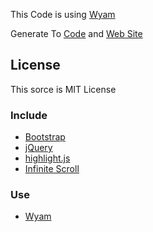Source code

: This Code is using [Wyam](https://wyam.io/)

Generate To [Code](https://github.com/MeilCli/meilcli.github.io) and [Web Site](http://meilcli.net/)

## License
This sorce is MIT License

### Include

- [Bootstrap](http://getbootstrap.com/)
- [jQuery](https://jquery.com/)
- [highlight.js](https://highlightjs.org/)
- [Infinite Scroll](https://github.com/infinite-scroll/infinite-scroll)

### Use

- [Wyam](https://wyam.io/)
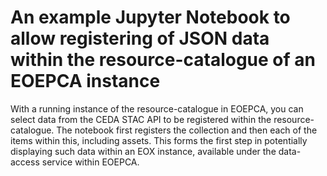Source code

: # An example Jupyter Notebook to allow registering of JSON data within the resource-catalogue of an EOEPCA instance

With a running instance of the resource-catalogue in EOEPCA, you can select data from the CEDA STAC API to be registered within the resource-catalogue.
The notebook first registers the collection and then each of the items within this, including assets.
This forms the first step in potentially displaying such data within an EOX instance, available under the data-access service within EOEPCA.
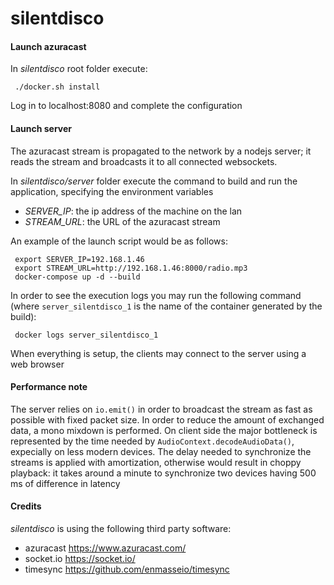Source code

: silentdisco
===========

#### Launch azuracast

In _silentdisco_ root folder execute:

     ./docker.sh install

Log in to localhost:8080 and complete the configuration


#### Launch server

The azuracast stream is propagated to the network by a nodejs server; it reads the stream and broadcasts it to all connected websockets.


In _silentdisco/server_ folder execute the command to build and run the application, specifying the environment variables 
 * _SERVER_IP_: the ip address of the machine on the lan
 * _STREAM_URL_: the URL of the azuracast stream
 
 An example of the launch script would be as follows:
 

     export SERVER_IP=192.168.1.46
     export STREAM_URL=http://192.168.1.46:8000/radio.mp3
     docker-compose up -d --build
     
In order to see the execution logs you may run the following command (where `server_silentdisco_1` is the name of the container generated by the build):

     docker logs server_silentdisco_1

When everything is setup, the clients may connect to the server using a web browser

#### Performance note

The server relies on `io.emit()` in order to broadcast the stream as fast as possible with fixed packet size. 
In order to reduce the amount of exchanged data, a mono mixdown is performed.
On client side the major bottleneck is represented by the time needed by `AudioContext.decodeAudioData()`, expecially on less modern devices.
The delay needed to synchronize the streams is applied with amortization, otherwise would result in choppy playback: it takes around a minute to synchronize two devices having 500 ms of difference in latency

#### Credits

_silentdisco_ is using the following third party software:

* azuracast https://www.azuracast.com/
* socket.io https://socket.io/
* timesync https://github.com/enmasseio/timesync
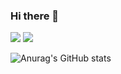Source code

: ### Hi there 👋
<a href="" target="_blank"><img src="https://img.shields.io/badge/swift-FC8019?style=flat&logo=swift&logoColor=F05138"/></a>
<a href="" target="_blank"><img src="https://img.shields.io/badge/uikit-FFFFFF?style=plastic&logo=uikit&logoColor=2396F3"/></a>

![Anurag's GitHub stats](https://github-readme-stats.vercel.app/api?username=dodiforth&show_icons=true&theme=radical)


<!--
**dodiforth/dodiforth** is a ✨ _special_ ✨ repository because its `README.md` (this file) appears on your GitHub profile.

Here are some ideas to get you started:

- 🔭 I’m currently working on ...
- 🌱 I’m currently learning ...
- 👯 I’m looking to collaborate on ...
- 🤔 I’m looking for help with ...
- 💬 Ask me about ...
- 📫 How to reach me: ...
- 😄 Pronouns: ...
- ⚡ Fun fact: ...
-->
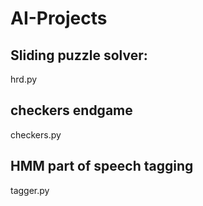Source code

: # AI-Projects
## Sliding puzzle solver: 
hrd.py
## checkers endgame
checkers.py
## HMM part of speech tagging
tagger.py
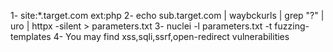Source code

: 1- site:*.target.com ext:php
2- echo sub.target.com | waybckurls | grep "\?" | uro | httpx -silent > parameters.txt 
3- nuclei -l parameters.txt -t fuzzing-templates
4- You may find xss,sqli,ssrf,open-redirect vulnerabilities 
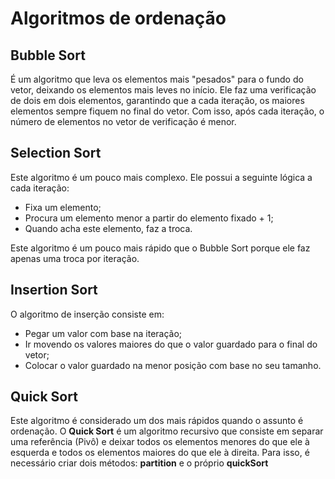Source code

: # Algoritmos de ordenação

## Bubble Sort

É um algoritmo que leva os elementos mais "pesados" para o fundo do vetor, deixando os elementos mais leves no início. Ele faz uma verificação de dois em dois elementos, garantindo que a cada iteração, os maiores elementos sempre fiquem no final do vetor. Com isso, após cada iteração, o número de elementos no vetor de verificação é menor.


## Selection Sort

Este algoritmo é um pouco mais complexo. Ele possui a seguinte lógica a cada iteração:
- Fixa um elemento;
- Procura um elemento menor a partir do elemento fixado + 1;
- Quando acha este elemento, faz a troca.

Este algoritmo é um pouco mais rápido que o Bubble Sort porque ele faz apenas uma troca por iteração.


## Insertion Sort

O algoritmo de inserção consiste em:
- Pegar um valor com base na iteração;
- Ir movendo os valores maiores do que o valor guardado para o final do vetor;
- Colocar o valor guardado na menor posição com base no seu tamanho.


## Quick Sort

Este algoritmo é considerado um dos mais rápidos quando o assunto é ordenação. O **Quick Sort** é um algoritmo recursivo que consiste em separar uma referência (Pivô) e deixar todos os elementos menores do que ele à esquerda e todos os elementos maiores do que ele à direita. Para isso, é necessário criar dois métodos: **partition** e o próprio **quickSort**
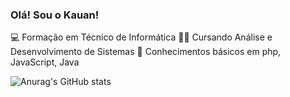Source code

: ### Olá! Sou o Kauan!

💻 Formação em Técnico de Informática
🧑‍🎓 Cursando Análise e Desenvolvimento de Sistemas
🧠 Conhecimentos básicos em php, JavaScript, Java

![Anurag's GitHub stats](https://github-readme-stats.vercel.app/api?username=Kauan-13&show_icons=true&bg_color=#484A5F)
<!--
**Kauan-13/Kauan-13** is a ✨ _special_ ✨ repository because its `README.md` (this file) appears on your GitHub profile.

Here are some ideas to get you started:

- 🔭 I’m currently working on ...
- 🌱 I’m currently learning ...
- 👯 I’m looking to collaborate on ...
- 🤔 I’m looking for help with ...
- 💬 Ask me about ...
- 📫 How to reach me: ...
- 😄 Pronouns: ...
- ⚡ Fun fact: ...
-->
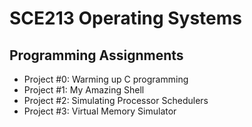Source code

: # SCE213 Operating Systems

## Programming Assignments
- Project #0: Warming up C programming
- Project #1: My Amazing Shell
- Project #2: Simulating Processor Schedulers
- Project #3: Virtual Memory Simulator
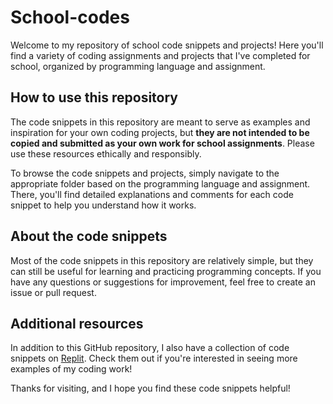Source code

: # School-codes

Welcome to my repository of school code snippets and projects! Here you'll find a variety of coding assignments and projects that I've completed for school, organized by programming language and assignment.

## How to use this repository

The code snippets in this repository are meant to serve as examples and inspiration for your own coding projects, but **they are not intended to be copied and submitted as your own work for school assignments**. Please use these resources ethically and responsibly.

To browse the code snippets and projects, simply navigate to the appropriate folder based on the programming language and assignment. There, you'll find detailed explanations and comments for each code snippet to help you understand how it works.

## About the code snippets

Most of the code snippets in this repository are relatively simple, but they can still be useful for learning and practicing programming concepts. If you have any questions or suggestions for improvement, feel free to create an issue or pull request.

## Additional resources

In addition to this GitHub repository, I also have a collection of code snippets on [Replit](https://replit.com/@username). Check them out if you're interested in seeing more examples of my coding work!

Thanks for visiting, and I hope you find these code snippets helpful!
------------------------------------
**WHAT IS REQUIRED**
The answer must be a single number: how many lines above contain the word "final".

**RESULT**
2